DATA EXCERPTS
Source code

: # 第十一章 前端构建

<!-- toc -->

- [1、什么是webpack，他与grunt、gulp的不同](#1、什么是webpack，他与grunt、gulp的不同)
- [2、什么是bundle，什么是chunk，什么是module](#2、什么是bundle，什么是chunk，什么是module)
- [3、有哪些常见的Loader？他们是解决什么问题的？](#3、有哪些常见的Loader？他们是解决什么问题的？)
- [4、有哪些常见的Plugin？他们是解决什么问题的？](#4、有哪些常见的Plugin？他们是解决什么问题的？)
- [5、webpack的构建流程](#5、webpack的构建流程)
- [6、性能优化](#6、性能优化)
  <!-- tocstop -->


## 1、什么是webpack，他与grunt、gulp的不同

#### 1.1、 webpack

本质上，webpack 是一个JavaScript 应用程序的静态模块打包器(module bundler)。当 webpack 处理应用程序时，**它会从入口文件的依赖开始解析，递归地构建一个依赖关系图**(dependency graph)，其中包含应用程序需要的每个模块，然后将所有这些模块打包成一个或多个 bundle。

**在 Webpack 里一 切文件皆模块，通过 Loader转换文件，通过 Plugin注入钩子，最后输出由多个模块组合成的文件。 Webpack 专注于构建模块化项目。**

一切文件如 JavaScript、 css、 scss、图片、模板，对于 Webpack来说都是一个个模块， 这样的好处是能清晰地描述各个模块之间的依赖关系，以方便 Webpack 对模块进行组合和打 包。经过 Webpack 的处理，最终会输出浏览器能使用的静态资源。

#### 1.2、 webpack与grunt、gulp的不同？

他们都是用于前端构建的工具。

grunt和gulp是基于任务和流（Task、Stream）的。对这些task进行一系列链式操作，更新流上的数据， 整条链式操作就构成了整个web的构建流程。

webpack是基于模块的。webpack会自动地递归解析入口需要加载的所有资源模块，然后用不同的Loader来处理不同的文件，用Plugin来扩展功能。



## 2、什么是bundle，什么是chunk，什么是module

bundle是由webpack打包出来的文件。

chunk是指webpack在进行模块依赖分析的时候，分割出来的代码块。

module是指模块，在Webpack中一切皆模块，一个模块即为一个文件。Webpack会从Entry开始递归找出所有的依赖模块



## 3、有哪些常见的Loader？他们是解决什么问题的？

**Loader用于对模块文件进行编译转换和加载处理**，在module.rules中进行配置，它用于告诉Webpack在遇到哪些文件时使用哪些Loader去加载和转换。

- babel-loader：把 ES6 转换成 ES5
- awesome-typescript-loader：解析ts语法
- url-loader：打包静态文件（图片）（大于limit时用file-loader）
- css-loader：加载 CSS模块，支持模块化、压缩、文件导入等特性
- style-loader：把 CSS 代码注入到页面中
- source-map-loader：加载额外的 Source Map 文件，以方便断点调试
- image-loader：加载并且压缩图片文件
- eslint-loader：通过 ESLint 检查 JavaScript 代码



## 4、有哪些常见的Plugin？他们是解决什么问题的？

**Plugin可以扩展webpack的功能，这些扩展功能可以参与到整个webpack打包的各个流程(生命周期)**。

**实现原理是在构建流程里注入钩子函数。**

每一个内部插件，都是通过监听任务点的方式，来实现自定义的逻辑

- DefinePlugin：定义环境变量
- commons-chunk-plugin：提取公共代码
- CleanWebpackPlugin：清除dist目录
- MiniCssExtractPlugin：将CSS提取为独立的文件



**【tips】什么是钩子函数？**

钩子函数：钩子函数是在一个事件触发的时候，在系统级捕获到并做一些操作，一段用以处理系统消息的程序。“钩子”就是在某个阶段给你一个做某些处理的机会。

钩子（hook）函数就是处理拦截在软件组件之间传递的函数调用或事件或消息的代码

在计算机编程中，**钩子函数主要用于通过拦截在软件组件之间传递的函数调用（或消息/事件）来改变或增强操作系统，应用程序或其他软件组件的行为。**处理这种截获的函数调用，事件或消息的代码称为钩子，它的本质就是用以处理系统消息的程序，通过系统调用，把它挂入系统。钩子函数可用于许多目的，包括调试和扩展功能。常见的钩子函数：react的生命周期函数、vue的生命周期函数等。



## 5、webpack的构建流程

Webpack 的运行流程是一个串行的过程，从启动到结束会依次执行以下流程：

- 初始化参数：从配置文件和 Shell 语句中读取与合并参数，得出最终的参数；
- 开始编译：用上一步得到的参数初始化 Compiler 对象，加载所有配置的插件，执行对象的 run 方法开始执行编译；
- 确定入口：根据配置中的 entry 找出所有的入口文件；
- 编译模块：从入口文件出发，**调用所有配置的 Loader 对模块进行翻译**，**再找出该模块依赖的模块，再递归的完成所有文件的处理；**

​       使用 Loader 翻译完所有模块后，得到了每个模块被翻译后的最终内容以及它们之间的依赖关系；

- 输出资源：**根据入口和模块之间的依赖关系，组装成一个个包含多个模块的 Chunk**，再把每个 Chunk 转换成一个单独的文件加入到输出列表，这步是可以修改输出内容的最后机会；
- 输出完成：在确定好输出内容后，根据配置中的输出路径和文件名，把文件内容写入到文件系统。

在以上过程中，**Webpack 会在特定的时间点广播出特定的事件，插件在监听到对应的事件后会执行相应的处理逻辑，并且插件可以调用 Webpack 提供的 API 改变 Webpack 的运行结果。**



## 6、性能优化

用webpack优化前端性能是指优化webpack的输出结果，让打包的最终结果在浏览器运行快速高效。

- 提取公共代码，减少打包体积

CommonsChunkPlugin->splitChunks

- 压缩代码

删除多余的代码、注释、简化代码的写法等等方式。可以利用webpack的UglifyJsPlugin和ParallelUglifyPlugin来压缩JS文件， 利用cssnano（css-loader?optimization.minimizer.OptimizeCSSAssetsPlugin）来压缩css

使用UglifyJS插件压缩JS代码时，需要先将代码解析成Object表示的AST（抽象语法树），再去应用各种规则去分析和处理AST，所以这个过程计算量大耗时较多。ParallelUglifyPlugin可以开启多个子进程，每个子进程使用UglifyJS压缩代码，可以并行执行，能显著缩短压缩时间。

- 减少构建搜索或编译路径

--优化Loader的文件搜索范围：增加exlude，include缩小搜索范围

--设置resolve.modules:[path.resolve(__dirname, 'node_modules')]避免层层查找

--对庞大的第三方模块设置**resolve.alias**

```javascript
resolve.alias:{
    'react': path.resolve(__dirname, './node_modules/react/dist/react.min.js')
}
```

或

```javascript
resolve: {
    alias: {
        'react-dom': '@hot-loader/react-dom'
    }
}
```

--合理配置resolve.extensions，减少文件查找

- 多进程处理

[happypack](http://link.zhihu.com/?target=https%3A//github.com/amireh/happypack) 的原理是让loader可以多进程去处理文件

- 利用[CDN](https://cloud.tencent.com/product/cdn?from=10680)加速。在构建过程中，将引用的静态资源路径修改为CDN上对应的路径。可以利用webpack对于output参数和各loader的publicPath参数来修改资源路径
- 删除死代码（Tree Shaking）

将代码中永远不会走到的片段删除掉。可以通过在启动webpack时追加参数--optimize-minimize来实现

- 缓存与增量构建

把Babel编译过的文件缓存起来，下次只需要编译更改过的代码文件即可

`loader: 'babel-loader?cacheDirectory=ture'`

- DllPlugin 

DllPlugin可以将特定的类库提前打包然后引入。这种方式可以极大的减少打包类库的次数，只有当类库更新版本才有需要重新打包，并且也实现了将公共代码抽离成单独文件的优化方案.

INSTRUCTIONS TO FOLLOW
Begin with the line above that has "- DefinePlugin：定义环境变量" and continue through the line that has "[happypack](ht", setting each one down exactly. Stop there.

YOUR SOLUTION
- DefinePlugin：定义环境变量
- commons-chunk-plugin：提取公共代码
- CleanWebpackPlugin：清除dist目录
- MiniCssExtractPlugin：将CSS提取为独立的文件



**【tips】什么是钩子函数？**

钩子函数：钩子函数是在一个事件触发的时候，在系统级捕获到并做一些操作，一段用以处理系统消息的程序。“钩子”就是在某个阶段给你一个做某些处理的机会。

钩子（hook）函数就是处理拦截在软件组件之间传递的函数调用或事件或消息的代码

在计算机编程中，**钩子函数主要用于通过拦截在软件组件之间传递的函数调用（或消息/事件）来改变或增强操作系统，应用程序或其他软件组件的行为。**处理这种截获的函数调用，事件或消息的代码称为钩子，它的本质就是用以处理系统消息的程序，通过系统调用，把它挂入系统。钩子函数可用于许多目的，包括调试和扩展功能。常见的钩子函数：react的生命周期函数、vue的生命周期函数等。



## 5、webpack的构建流程

Webpack 的运行流程是一个串行的过程，从启动到结束会依次执行以下流程：

- 初始化参数：从配置文件和 Shell 语句中读取与合并参数，得出最终的参数；
- 开始编译：用上一步得到的参数初始化 Compiler 对象，加载所有配置的插件，执行对象的 run 方法开始执行编译；
- 确定入口：根据配置中的 entry 找出所有的入口文件；
- 编译模块：从入口文件出发，**调用所有配置的 Loader 对模块进行翻译**，**再找出该模块依赖的模块，再递归的完成所有文件的处理；**

​       使用 Loader 翻译完所有模块后，得到了每个模块被翻译后的最终内容以及它们之间的依赖关系；

- 输出资源：**根据入口和模块之间的依赖关系，组装成一个个包含多个模块的 Chunk**，再把每个 Chunk 转换成一个单独的文件加入到输出列表，这步是可以修改输出内容的最后机会；
- 输出完成：在确定好输出内容后，根据配置中的输出路径和文件名，把文件内容写入到文件系统。

在以上过程中，**Webpack 会在特定的时间点广播出特定的事件，插件在监听到对应的事件后会执行相应的处理逻辑，并且插件可以调用 Webpack 提供的 API 改变 Webpack 的运行结果。**



## 6、性能优化

用webpack优化前端性能是指优化webpack的输出结果，让打包的最终结果在浏览器运行快速高效。

- 提取公共代码，减少打包体积

CommonsChunkPlugin->splitChunks

- 压缩代码

删除多余的代码、注释、简化代码的写法等等方式。可以利用webpack的UglifyJsPlugin和ParallelUglifyPlugin来压缩JS文件， 利用cssnano（css-loader?optimization.minimizer.OptimizeCSSAssetsPlugin）来压缩css

使用UglifyJS插件压缩JS代码时，需要先将代码解析成Object表示的AST（抽象语法树），再去应用各种规则去分析和处理AST，所以这个过程计算量大耗时较多。ParallelUglifyPlugin可以开启多个子进程，每个子进程使用UglifyJS压缩代码，可以并行执行，能显著缩短压缩时间。

- 减少构建搜索或编译路径

--优化Loader的文件搜索范围：增加exlude，include缩小搜索范围

--设置resolve.modules:[path.resolve(__dirname, 'node_modules')]避免层层查找

--对庞大的第三方模块设置**resolve.alias**

```javascript
resolve.alias:{
    'react': path.resolve(__dirname, './node_modules/react/dist/react.min.js')
}
```

或

```javascript
resolve: {
    alias: {
        'react-dom': '@hot-loader/react-dom'
    }
}
```

--合理配置resolve.extensions，减少文件查找

- 多进程处理

[happypack](http://link.zhihu.com/?target=https%3A//github.com/amireh/happypack) 的原理是让loader可以多进程去处理文件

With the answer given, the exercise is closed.